§ **The task**
Out of the lines below, please list those that hold the string "begin".

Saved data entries
------------------------------------

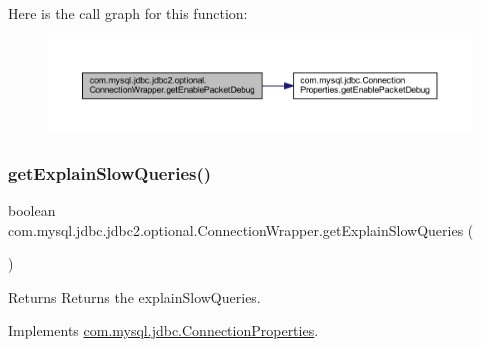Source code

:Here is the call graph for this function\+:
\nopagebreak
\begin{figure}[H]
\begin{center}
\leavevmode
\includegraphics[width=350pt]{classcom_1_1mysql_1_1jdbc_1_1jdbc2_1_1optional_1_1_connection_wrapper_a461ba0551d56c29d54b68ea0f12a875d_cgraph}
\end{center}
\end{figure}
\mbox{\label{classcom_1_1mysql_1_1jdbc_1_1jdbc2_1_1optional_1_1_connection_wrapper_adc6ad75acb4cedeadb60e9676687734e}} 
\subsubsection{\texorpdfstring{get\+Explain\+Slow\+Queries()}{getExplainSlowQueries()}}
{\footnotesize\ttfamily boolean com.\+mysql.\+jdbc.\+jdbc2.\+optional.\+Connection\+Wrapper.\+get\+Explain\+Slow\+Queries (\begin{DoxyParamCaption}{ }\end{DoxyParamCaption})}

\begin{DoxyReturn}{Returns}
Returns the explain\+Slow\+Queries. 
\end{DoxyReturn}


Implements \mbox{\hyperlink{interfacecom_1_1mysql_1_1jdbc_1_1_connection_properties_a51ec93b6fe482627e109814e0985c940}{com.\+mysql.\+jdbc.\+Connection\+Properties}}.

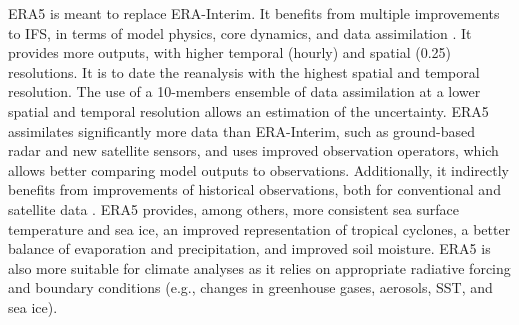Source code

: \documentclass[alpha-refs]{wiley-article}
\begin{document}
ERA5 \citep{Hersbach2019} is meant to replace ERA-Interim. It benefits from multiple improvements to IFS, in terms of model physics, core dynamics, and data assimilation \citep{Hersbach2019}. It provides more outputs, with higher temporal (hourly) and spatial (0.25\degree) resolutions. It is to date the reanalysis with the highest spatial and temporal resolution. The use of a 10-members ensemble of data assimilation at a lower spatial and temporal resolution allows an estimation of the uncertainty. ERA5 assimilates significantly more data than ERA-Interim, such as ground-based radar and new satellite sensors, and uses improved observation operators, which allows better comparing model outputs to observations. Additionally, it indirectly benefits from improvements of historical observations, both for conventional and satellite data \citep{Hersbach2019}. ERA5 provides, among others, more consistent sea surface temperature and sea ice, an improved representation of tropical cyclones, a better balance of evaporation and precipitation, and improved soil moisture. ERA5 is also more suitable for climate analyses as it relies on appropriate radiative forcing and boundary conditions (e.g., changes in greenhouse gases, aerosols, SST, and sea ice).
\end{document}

------------------------------------

§ **Result for this exercise**
\begin{figure}[H]
\begin{center}
{\footnotesize\ttfamily boolean com.\+mysql.\+jdbc.\+jdbc2.\+optional.\+Connection\+Wrapper.\+get\+Explain\+Slow\+Queries (\begin{DoxyParamCaption}{ }\end{DoxyParamCaption})}
\begin{DoxyReturn}{Returns}
\begin{document}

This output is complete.